(Saved data entries)

········

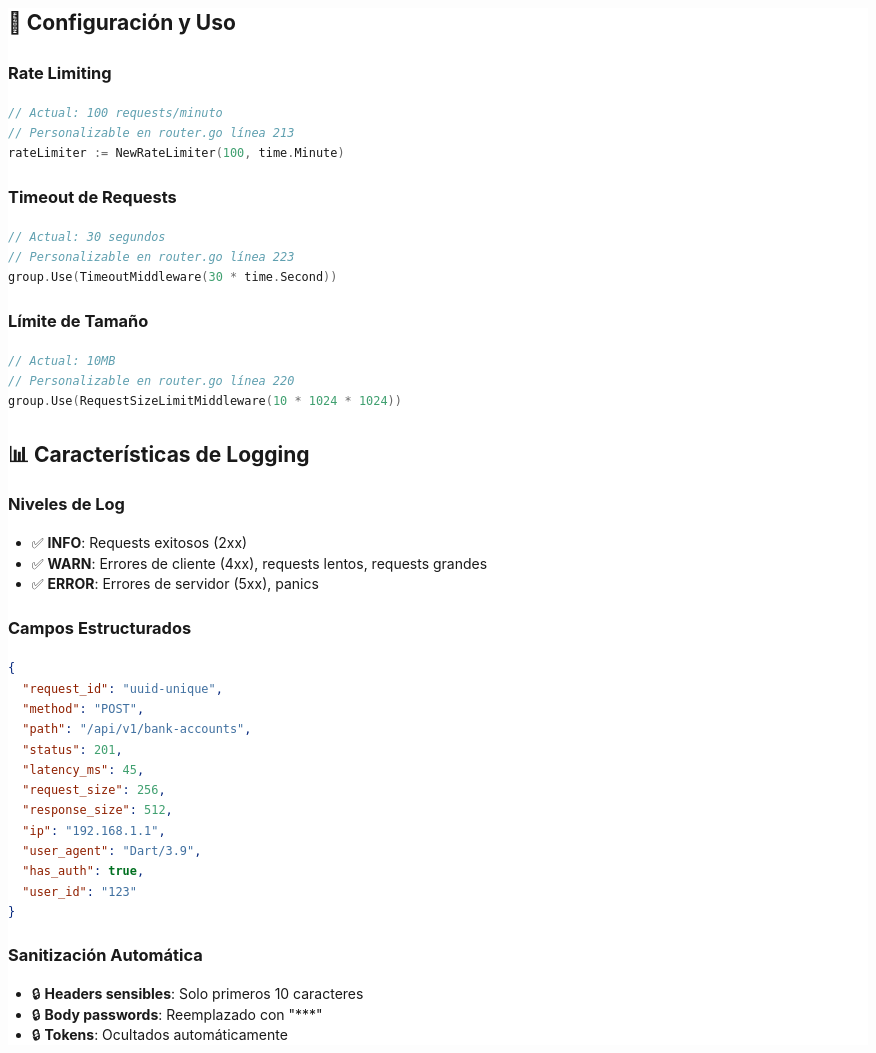 ## 🔧 Configuración y Uso

### **Rate Limiting**
```go
// Actual: 100 requests/minuto
// Personalizable en router.go línea 213
rateLimiter := NewRateLimiter(100, time.Minute)
```

### **Timeout de Requests**
```go
// Actual: 30 segundos
// Personalizable en router.go línea 223
group.Use(TimeoutMiddleware(30 * time.Second))
```

### **Límite de Tamaño**
```go
// Actual: 10MB
// Personalizable en router.go línea 220
group.Use(RequestSizeLimitMiddleware(10 * 1024 * 1024))
```

## 📊 Características de Logging

### **Niveles de Log**
- ✅ **INFO**: Requests exitosos (2xx)
- ✅ **WARN**: Errores de cliente (4xx), requests lentos, requests grandes
- ✅ **ERROR**: Errores de servidor (5xx), panics

### **Campos Estructurados**
```json
{
  "request_id": "uuid-unique",
  "method": "POST",
  "path": "/api/v1/bank-accounts",
  "status": 201,
  "latency_ms": 45,
  "request_size": 256,
  "response_size": 512,
  "ip": "192.168.1.1",
  "user_agent": "Dart/3.9",
  "has_auth": true,
  "user_id": "123"
}
```

### **Sanitización Automática**
- 🔒 **Headers sensibles**: Solo primeros 10 caracteres
- 🔒 **Body passwords**: Reemplazado con "***"
- 🔒 **Tokens**: Ocultados automáticamente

········

» Task description:
Which lines of the data include "router"? Copy each of them.

» Written solution:
// Personalizable en router.go línea 213
// Personalizable en router.go línea 223
// Personalizable en router.go línea 220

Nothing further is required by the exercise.